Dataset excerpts
----

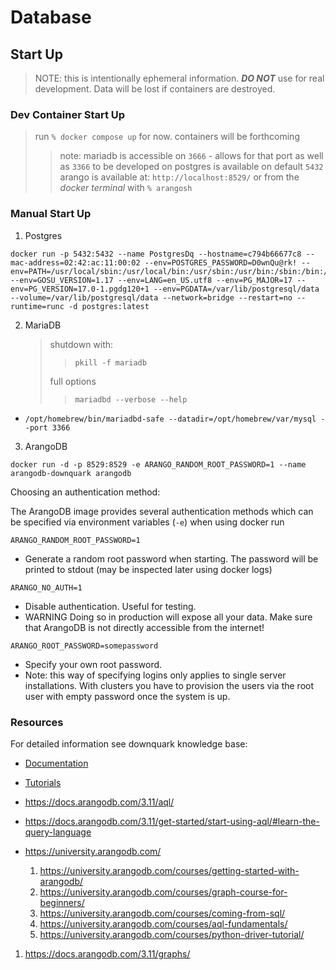 # Database

## Start Up

> NOTE: this is intentionally ephemeral information.
> _**DO NOT**_ use for real development. Data will be lost if containers are destroyed.

### Dev Container Start Up

> run `% docker compose up` for now.
> containers will be forthcoming
>
> > note: mariadb is accessible on `3666` - allows for that port as well as `3366` to be developed on
> > postgres is available on default `5432`
> > arango is available at: `http://localhost:8529/` or from the _docker terminal_ with `% arangosh`

### Manual Start Up

1. Postgres

```
docker run -p 5432:5432 --name PostgresDq --hostname=c794b66677c8 --mac-address=02:42:ac:11:00:02 --env=POSTGRES_PASSWORD=D0wnQu@rk! --env=PATH=/usr/local/sbin:/usr/local/bin:/usr/sbin:/usr/bin:/sbin:/bin:/usr/lib/postgresql/17/bin --env=GOSU_VERSION=1.17 --env=LANG=en_US.utf8 --env=PG_MAJOR=17 --env=PG_VERSION=17.0-1.pgdg120+1 --env=PGDATA=/var/lib/postgresql/data --volume=/var/lib/postgresql/data --network=bridge --restart=no --runtime=runc -d postgres:latest
```

2. MariaDB
   > shutdown with:
   >
   > > `pkill -f mariadb`
   >
   > full options
   >
   > > `mariadbd --verbose --help`

- `/opt/homebrew/bin/mariadbd-safe --datadir=/opt/homebrew/var/mysql --port 3366`

3. ArangoDB

`docker run -d -p 8529:8529 -e ARANGO_RANDOM_ROOT_PASSWORD=1 --name arangodb-downquark arangodb`

Choosing an authentication method:

The ArangoDB image provides several authentication methods which can be specified via environment variables (`-e`) when using docker run

`ARANGO_RANDOM_ROOT_PASSWORD=1`

- Generate a random root password when starting. The password will be printed to stdout (may be inspected later using docker logs)

`ARANGO_NO_AUTH=1`

- Disable authentication. Useful for testing.
- WARNING Doing so in production will expose all your data. Make sure that ArangoDB is not directly accessible from the internet!

`ARANGO_ROOT_PASSWORD=somepassword`

- Specify your own root password.
- Note: this way of specifying logins only applies to single server installations. With clusters you have to provision the users via the root user with empty password once the system is up.

### Resources

For detailed information see downquark knowledge base:

- [Documentation](https://github.com/DownQuark-Work/downquark.ventureCore.KnowledgeBase/tree/main/src/Persistence/ArangoDB/docs)
- [Tutorials](https://github.com/DownQuark-Work/downquark.ventureCore.KnowledgeBase/tree/main/src/Persistence/ArangoDB/development/_tutorials)

- https://docs.arangodb.com/3.11/aql/
- https://docs.arangodb.com/3.11/get-started/start-using-aql/#learn-the-query-language

- https://university.arangodb.com/
  1. https://university.arangodb.com/courses/getting-started-with-arangodb/
  1. https://university.arangodb.com/courses/graph-course-for-beginners/
  1. https://university.arangodb.com/courses/coming-from-sql/
  1. https://university.arangodb.com/courses/aql-fundamentals/
  1. https://university.arangodb.com/courses/python-driver-tutorial/

1. https://docs.arangodb.com/3.11/graphs/
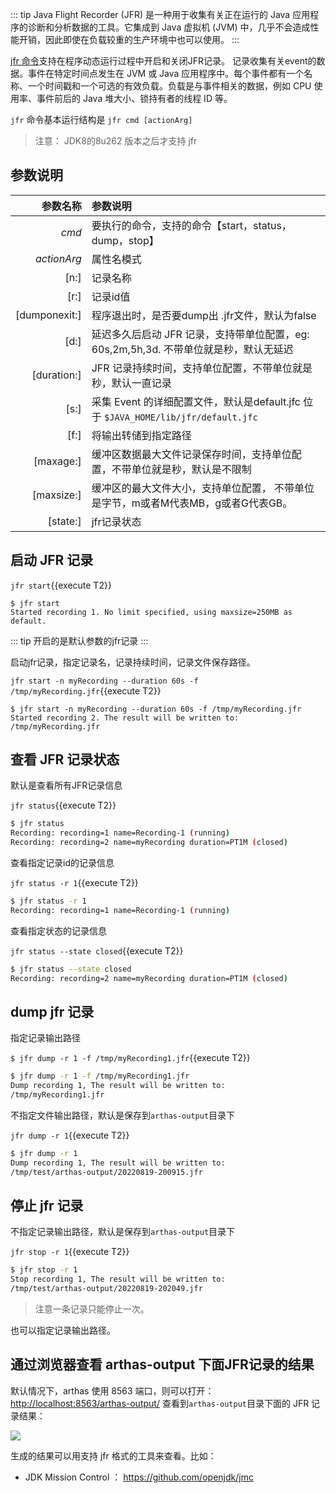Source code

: ::: tip
Java Flight Recorder (JFR) 是一种用于收集有关正在运行的 Java 应用程序的诊断和分析数据的工具。它集成到 Java 虚拟机 (JVM) 中，几乎不会造成性能开销，因此即使在负载较重的生产环境中也可以使用。
:::

[jfr 命令](https://arthas.aliyun.com/doc/jfr.html)支持在程序动态运行过程中开启和关闭JFR记录。 记录收集有关event的数据。事件在特定时间点发生在 JVM 或 Java 应用程序中。每个事件都有一个名称、一个时间戳和一个可选的有效负载。负载是与事件相关的数据，例如 CPU 使用率、事件前后的 Java 堆大小、锁持有者的线程 ID 等。

`jfr` 命令基本运行结构是 `jfr cmd [actionArg]`

> 注意： JDK8的8u262 版本之后才支持 jfr

## 参数说明

|      参数名称 | 参数说明                                                                              |
| ------------: | :------------------------------------------------------------------------------------ |
|         _cmd_ | 要执行的命令，支持的命令【start，status，dump，stop】                                 |
|   _actionArg_ | 属性名模式                                                                            |
|          [n:] | 记录名称                                                                              |
|          [r:] | 记录id值                                                                              |
| [dumponexit:] | 程序退出时，是否要dump出 .jfr文件，默认为false                                        |
|          [d:] | 延迟多久后启动 JFR 记录，支持带单位配置，eg: 60s,2m,5h,3d. 不带单位就是秒，默认无延迟 |
|   [duration:] | JFR 记录持续时间，支持单位配置，不带单位就是秒，默认一直记录                          |
|          [s:] | 采集 Event 的详细配置文件，默认是default.jfc 位于 `$JAVA_HOME/lib/jfr/default.jfc`    |
|          [f:] | 将输出转储到指定路径                                                                  |
|     [maxage:] | 缓冲区数据最大文件记录保存时间，支持单位配置，不带单位就是秒，默认是不限制            |
|    [maxsize:] | 缓冲区的最大文件大小，支持单位配置， 不带单位是字节，m或者M代表MB，g或者G代表GB。     |
|      [state:] | jfr记录状态                                                                           |

## 启动 JFR 记录

`jfr start`{{execute T2}}

```
$ jfr start
Started recording 1. No limit specified, using maxsize=250MB as default.
```

::: tip
开启的是默认参数的jfr记录
:::

启动jfr记录，指定记录名，记录持续时间，记录文件保存路径。

`jfr start -n myRecording --duration 60s -f /tmp/myRecording.jfr`{{execute T2}}

```
$ jfr start -n myRecording --duration 60s -f /tmp/myRecording.jfr
Started recording 2. The result will be written to:
/tmp/myRecording.jfr
```

## 查看 JFR 记录状态

默认是查看所有JFR记录信息

`jfr status`{{execute T2}}

```bash
$ jfr status
Recording: recording=1 name=Recording-1 (running)
Recording: recording=2 name=myRecording duration=PT1M (closed)
```

查看指定记录id的记录信息

`jfr status -r 1`{{execute T2}}

```bash
$ jfr status -r 1
Recording: recording=1 name=Recording-1 (running)
```

查看指定状态的记录信息

`jfr status --state closed`{{execute T2}}

```bash
$ jfr status --state closed
Recording: recording=2 name=myRecording duration=PT1M (closed)
```

## dump jfr 记录

指定记录输出路径

`$ jfr dump -r 1 -f /tmp/myRecording1.jfr`{{execute T2}}

```bash
$ jfr dump -r 1 -f /tmp/myRecording1.jfr
Dump recording 1, The result will be written to:
/tmp/myRecording1.jfr
```

不指定文件输出路径，默认是保存到`arthas-output`目录下

`jfr dump -r 1`{{execute T2}}

```bash
$ jfr dump -r 1
Dump recording 1, The result will be written to:
/tmp/test/arthas-output/20220819-200915.jfr
```

## 停止 jfr 记录

不指定记录输出路径，默认是保存到`arthas-output`目录下

`jfr stop -r 1`{{execute T2}}

```bash
$ jfr stop -r 1
Stop recording 1, The result will be written to:
/tmp/test/arthas-output/20220819-202049.jfr
```

> 注意一条记录只能停止一次。

也可以指定记录输出路径。

## 通过浏览器查看 arthas-output 下面JFR记录的结果

默认情况下，arthas 使用 8563 端口，则可以打开： [http://localhost:8563/arthas-output/](http://localhost:8563/arthas-output/) 查看到`arthas-output`目录下面的 JFR 记录结果：

![](/images/arthas-output-recording.png)

生成的结果可以用支持 jfr 格式的工具来查看。比如：

- JDK Mission Control ： https://github.com/openjdk/jmc
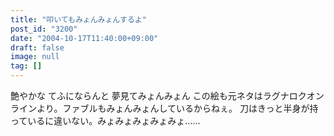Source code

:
 ```yaml
---
title: "叩いてもみょんみょんするよ"
post_id: "3200"
date: "2004-10-17T11:40:00+09:00"
draft: false
image: null
tag: []
---
```



艶やかな てふにならんと 夢見てみょんみょん この絵も元ネタはラグナロクオンラインより。ファブルもみょんみょんしているからねぇ。 刀はきっと半身が持っているに違いない。みょみょみょみょみょ……
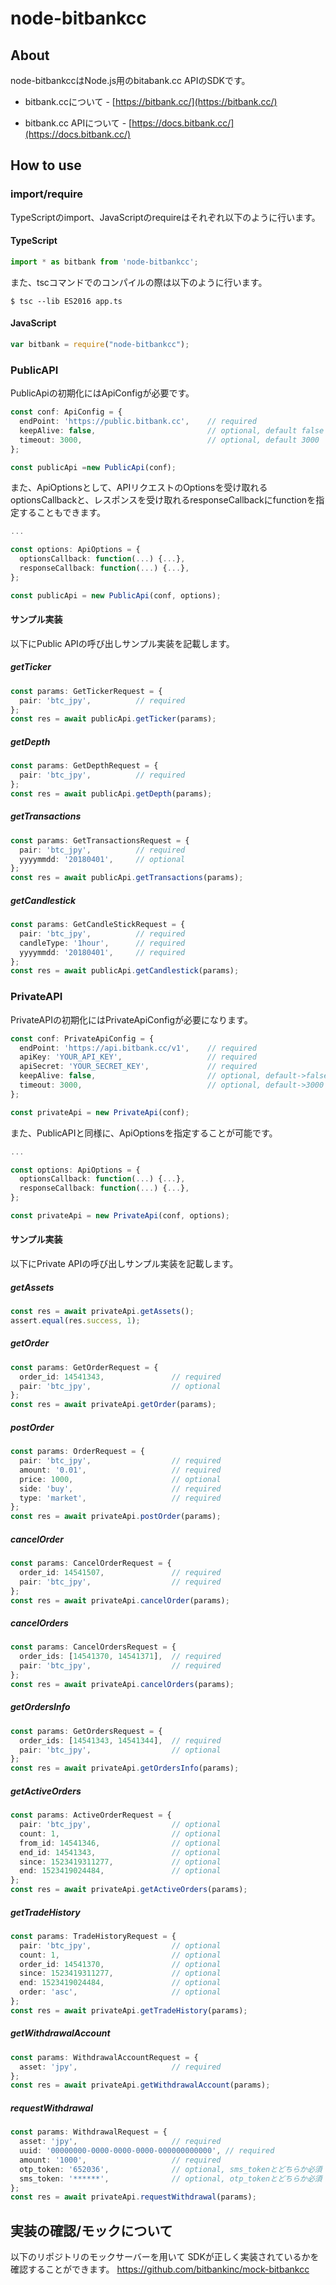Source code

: # node-bitbankcc

## About

node-bitbankccはNode.js用のbitabank.cc APIのSDKです。

* bitbank.ccについて - [https://bitbank.cc/](https://bitbank.cc/)

* bitbank.cc APIについて - [https://docs.bitbank.cc/](https://docs.bitbank.cc/)

## How to use

### import/require

TypeScriptのimport、JavaScriptのrequireはそれぞれ以下のように行います。

#### TypeScript
```typescript
import * as bitbank from 'node-bitbankcc';
```
また、tscコマンドでのコンパイルの際は以下のように行います。
```
$ tsc --lib ES2016 app.ts
```

#### JavaScript
```javascript
var bitbank = require("node-bitbankcc");
```

### PublicAPI
PublicApiの初期化にはApiConfigが必要です。

```typescript
const conf: ApiConfig = {
  endPoint: 'https://public.bitbank.cc',	// required
  keepAlive: false,							// optional, default false
  timeout: 3000,							// optional, default 3000
};

const publicApi =new PublicApi(conf);
```
また、ApiOptionsとして、APIリクエストのOptionsを受け取れるoptionsCallbackと、レスポンスを受け取れるresponseCallbackにfunctionを指定することもできます。

```typescript
...

const options: ApiOptions = {
  optionsCallback: function(...) {...},
  responseCallback: function(...) {...},
};

const publicApi = new PublicApi(conf, options);
```

#### サンプル実装
以下にPublic APIの呼び出しサンプル実装を記載します。

##### getTicker
```typescript
const params: GetTickerRequest = {
  pair: 'btc_jpy', 			// required
};
const res = await publicApi.getTicker(params);
```

##### getDepth
```typescript
const params: GetDepthRequest = {
  pair: 'btc_jpy', 			// required
};
const res = await publicApi.getDepth(params);
```

##### getTransactions
```typescript
const params: GetTransactionsRequest = {
  pair: 'btc_jpy', 			// required
  yyyymmdd: '20180401', 	// optional
};
const res = await publicApi.getTransactions(params);
```

##### getCandlestick
```typescript
const params: GetCandleStickRequest = {
  pair: 'btc_jpy', 			// required
  candleType: '1hour', 		// required
  yyyymmdd: '20180401', 	// required
};
const res = await publicApi.getCandlestick(params);
```

### PrivateAPI
PrivateAPIの初期化にはPrivateApiConfigが必要になります。

```typescript
const conf: PrivateApiConfig = {
  endPoint: 'https://api.bitbank.cc/v1',  	// required
  apiKey: 'YOUR_API_KEY',					// required
  apiSecret: 'YOUR_SECRET_KEY',				// required
  keepAlive: false,							// optional, default->false
  timeout: 3000,							// optional, default->3000
};

const privateApi = new PrivateApi(conf);
```

また、PublicAPIと同様に、ApiOptionsを指定することが可能です。

```typescript
...

const options: ApiOptions = {
  optionsCallback: function(...) {...},
  responseCallback: function(...) {...},
};

const privateApi = new PrivateApi(conf, options);
```

#### サンプル実装
以下にPrivate APIの呼び出しサンプル実装を記載します。

##### getAssets
```typescript
const res = await privateApi.getAssets();
assert.equal(res.success, 1);
```

##### getOrder
```typescript
const params: GetOrderRequest = {
  order_id: 14541343,				// required
  pair: 'btc_jpy',					// optional
};
const res = await privateApi.getOrder(params);
```

##### postOrder
```typescript
const params: OrderRequest = {
  pair: 'btc_jpy',					// required
  amount: '0.01',					// required
  price: 1000,						// optional
  side: 'buy',						// required
  type: 'market',					// required
};
const res = await privateApi.postOrder(params);
```

##### cancelOrder
```typescript
const params: CancelOrderRequest = {
  order_id: 14541507,				// required
  pair: 'btc_jpy',					// required
};
const res = await privateApi.cancelOrder(params);
```

##### cancelOrders
```typescript
const params: CancelOrdersRequest = {
  order_ids: [14541370, 14541371],	// required
  pair: 'btc_jpy',					// required
};
const res = await privateApi.cancelOrders(params);
```

##### getOrdersInfo
```typescript
const params: GetOrdersRequest = {
  order_ids: [14541343, 14541344],	// required
  pair: 'btc_jpy',					// optional
};
const res = await privateApi.getOrdersInfo(params);
```

##### getActiveOrders
```typescript
const params: ActiveOrderRequest = {
  pair: 'btc_jpy',					// optional
  count: 1,							// optional
  from_id: 14541346,				// optional
  end_id: 14541343,					// optional
  since: 1523419311277,				// optional
  end: 1523419024484,				// optional
};
const res = await privateApi.getActiveOrders(params);
```

##### getTradeHistory
```typescript
const params: TradeHistoryRequest = {
  pair: 'btc_jpy',					// optional
  count: 1,							// optional
  order_id: 14541370,				// optional
  since: 1523419311277,				// optional
  end: 1523419024484,				// optional
  order: 'asc',						// optional
};
const res = await privateApi.getTradeHistory(params);
```

##### getWithdrawalAccount
```typescript
const params: WithdrawalAccountRequest = {
  asset: 'jpy',						// required
};
const res = await privateApi.getWithdrawalAccount(params);
```

##### requestWithdrawal
```typescript
const params: WithdrawalRequest = {
  asset: 'jpy',						// required
  uuid: '00000000-0000-0000-0000-000000000000', // required
  amount: '1000',					// required
  otp_token: '652036',				// optional, sms_tokenとどちらか必須
  sms_token: '******', 				// optional, otp_tokenとどちらか必須
};
const res = await privateApi.requestWithdrawal(params);
```

 ## 実装の確認/モックについて
 
 以下のリポジトリのモックサーバーを用いて
 SDKが正しく実装されているかを確認することができます。
 https://github.com/bitbankinc/mock-bitbankcc
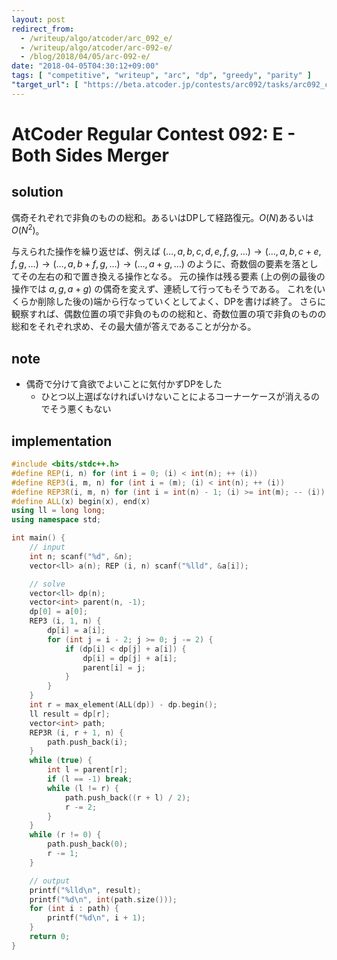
 ```yaml
---
layout: post
redirect_from:
  - /writeup/algo/atcoder/arc_092_e/
  - /writeup/algo/atcoder/arc-092-e/
  - /blog/2018/04/05/arc-092-e/
date: "2018-04-05T04:30:12+09:00"
tags: [ "competitive", "writeup", "arc", "dp", "greedy", "parity" ]
"target_url": [ "https://beta.atcoder.jp/contests/arc092/tasks/arc092_c" ]
---
```


# AtCoder Regular Contest 092: E - Both Sides Merger

## solution

偶奇それぞれで非負のものの総和。あるいはDPして経路復元。$O(N)$あるいは$O(N^2)$。

与えられた操作を繰り返せば、例えば $(\dots, a, b, c, d, e, f, g, \dots) \to (\dots, a, b, c + e, f, g, \dots) \to (\dots, a, b + f, g, \dots) \to (\dots, a + g, \dots)$ のように、奇数個の要素を落としてその左右の和で置き換える操作となる。
元の操作は残る要素 (上の例の最後の操作では $a, g, a + g$) の偶奇を変えず、連続して行ってもそうである。
これを(いくらか削除した後の)端から行なっていくとしてよく、DPを書けば終了。
さらに観察すれば、偶数位置の項で非負のものの総和と、奇数位置の項で非負のものの総和をそれぞれ求め、その最大値が答えであることが分かる。

## note

-   偶奇で分けて貪欲でよいことに気付かずDPをした
    -   ひとつ以上選ばなければいけないことによるコーナーケースが消えるのでそう悪くもない

## implementation

``` c++
#include <bits/stdc++.h>
#define REP(i, n) for (int i = 0; (i) < int(n); ++ (i))
#define REP3(i, m, n) for (int i = (m); (i) < int(n); ++ (i))
#define REP3R(i, m, n) for (int i = int(n) - 1; (i) >= int(m); -- (i))
#define ALL(x) begin(x), end(x)
using ll = long long;
using namespace std;

int main() {
    // input
    int n; scanf("%d", &n);
    vector<ll> a(n); REP (i, n) scanf("%lld", &a[i]);

    // solve
    vector<ll> dp(n);
    vector<int> parent(n, -1);
    dp[0] = a[0];
    REP3 (i, 1, n) {
        dp[i] = a[i];
        for (int j = i - 2; j >= 0; j -= 2) {
            if (dp[i] < dp[j] + a[i]) {
                dp[i] = dp[j] + a[i];
                parent[i] = j;
            }
        }
    }
    int r = max_element(ALL(dp)) - dp.begin();
    ll result = dp[r];
    vector<int> path;
    REP3R (i, r + 1, n) {
        path.push_back(i);
    }
    while (true) {
        int l = parent[r];
        if (l == -1) break;
        while (l != r) {
            path.push_back((r + l) / 2);
            r -= 2;
        }
    }
    while (r != 0) {
        path.push_back(0);
        r -= 1;
    }

    // output
    printf("%lld\n", result);
    printf("%d\n", int(path.size()));
    for (int i : path) {
        printf("%d\n", i + 1);
    }
    return 0;
}
```
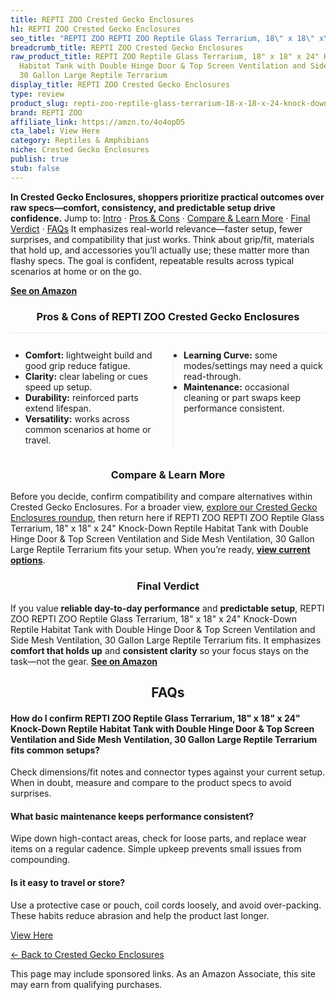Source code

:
 ```yaml
---
title: REPTI ZOO Crested Gecko Enclosures
h1: REPTI ZOO Crested Gecko Enclosures
seo_title: "REPTI ZOO REPTI ZOO Reptile Glass Terrarium, 18\" x 18\" x\u2026"
breadcrumb_title: REPTI ZOO Crested Gecko Enclosures
raw_product_title: REPTI ZOO Reptile Glass Terrarium, 18" x 18" x 24" Knock-Down Reptile
  Habitat Tank with Double Hinge Door & Top Screen Ventilation and Side Mesh Ventilation,
  30 Gallon Large Reptile Terrarium
display_title: REPTI ZOO Crested Gecko Enclosures
type: review
product_slug: repti-zoo-reptile-glass-terrarium-18-x-18-x-24-knock-down-reptile-habit-473c695e
brand: REPTI ZOO
affiliate_link: https://amzn.to/4o4opD5
cta_label: View Here
category: Reptiles & Amphibians
niche: Crested Gecko Enclosures
publish: true
stub: false
---
```


<div id="intro" class="full-width"><p><strong>In Crested Gecko Enclosures, shoppers prioritize practical outcomes over raw specs&mdash;comfort, consistency, and predictable setup drive confidence.</strong> Jump to: <a href="#intro">Intro</a> · <a href="#pros-cons">Pros &amp; Cons</a> · <a href="#compare-more">Compare &amp; Learn More</a> · <a href="#verdict">Final Verdict</a> · <a href="#faqs">FAQs</a> It emphasizes real-world relevance&mdash;faster setup, fewer surprises, and compatibility that just works. Think about grip/fit, materials that hold up, and accessories you’ll actually use; these matter more than flashy specs. The goal is confident, repeatable results across typical scenarios at home or on the go.</p><p><a href="https://amzn.to/4o4opD5" rel="nofollow sponsored noopener" target="_blank"><strong>See on Amazon</strong></a></p></div>
<h3 id="pros-cons" style="text-align:center;">Pros &amp; Cons of REPTI ZOO Crested Gecko Enclosures</h3>
<div class="pc-grid" style="display:grid;grid-template-columns:1fr 1fr;gap:16px;border-top:1px solid #e5e7eb;padding-top:12px;">
  <ul>
    <li><strong>Comfort:</strong> lightweight build and good grip reduce fatigue.</li>
    <li><strong>Clarity:</strong> clear labeling or cues speed up setup.</li>
    <li><strong>Durability:</strong> reinforced parts extend lifespan.</li>
    <li><strong>Versatility:</strong> works across common scenarios at home or travel.</li>
  </ul>
  <ul style="border-left:1px solid #e5e7eb;padding-left:16px;">
    <li><strong>Learning Curve:</strong> some modes/settings may need a quick read-through.</li>
    <li><strong>Maintenance:</strong> occasional cleaning or part swaps keep performance consistent.</li>
  </ul>
</div>


<h3 id="compare-more" style="text-align:center;">Compare &amp; Learn More</h3>
<p>Before you decide, confirm compatibility and compare alternatives within Crested Gecko Enclosures. For a broader view, <a href="#">explore our Crested Gecko Enclosures roundup</a>, then return here if REPTI ZOO REPTI ZOO Reptile Glass Terrarium, 18" x 18" x 24" Knock-Down Reptile Habitat Tank with Double Hinge Door & Top Screen Ventilation and Side Mesh Ventilation, 30 Gallon Large Reptile Terrarium fits your setup. When you’re ready, <a href="https://amzn.to/4o4opD5" rel="nofollow sponsored noopener" target="_blank"><strong>view current options</strong></a>.</p>

<h3 id="verdict" style="text-align:center;">Final Verdict</h3>
<p>If you value <strong>reliable day-to-day performance</strong> and <strong>predictable setup</strong>, REPTI ZOO REPTI ZOO Reptile Glass Terrarium, 18" x 18" x 24" Knock-Down Reptile Habitat Tank with Double Hinge Door & Top Screen Ventilation and Side Mesh Ventilation, 30 Gallon Large Reptile Terrarium fits. It emphasizes <strong>comfort that holds up</strong> and <strong>consistent clarity</strong> so your focus stays on the task&mdash;not the gear. <a href="https://amzn.to/4o4opD5" rel="nofollow sponsored noopener" target="_blank"><strong>See on Amazon</strong></a></p>

<h2 id="faqs" style="text-align:center;">FAQs</h2>
<h4><strong>How do I confirm REPTI ZOO Reptile Glass Terrarium, 18" x 18" x 24" Knock-Down Reptile Habitat Tank with Double Hinge Door & Top Screen Ventilation and Side Mesh Ventilation, 30 Gallon Large Reptile Terrarium fits common setups?</strong></h4>
<p>Check dimensions/fit notes and connector types against your current setup. When in doubt, measure and compare to the product specs to avoid surprises.</p>
<h4><strong>What basic maintenance keeps performance consistent?</strong></h4>
<p>Wipe down high-contact areas, check for loose parts, and replace wear items on a regular cadence. Simple upkeep prevents small issues from compounding.</p>
<h4><strong>Is it easy to travel or store?</strong></h4>
<p>Use a protective case or pouch, coil cords loosely, and avoid over-packing. These habits reduce abrasion and help the product last longer.</p>

<p><a class="btn" href="https://amzn.to/4o4opD5" target="_blank" rel="nofollow sponsored noopener">View Here</a></p>
<p><a href="/roundups/reptiles-amphibians/crested-gecko-enclosures/">← Back to Crested Gecko Enclosures</a></p>
<aside class="disclosure">This page may include sponsored links. As an Amazon Associate, this site may earn from qualifying purchases.</aside>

----

Copy out, from the records above, every line that holds the string "maxsize".

|    [maxsize:] | 缓冲区的最大文件大小，支持单位配置， 不带单位是字节，m或者M代表MB，g或者G代表GB。     |
Started recording 1. No limit specified, using maxsize=250MB as default.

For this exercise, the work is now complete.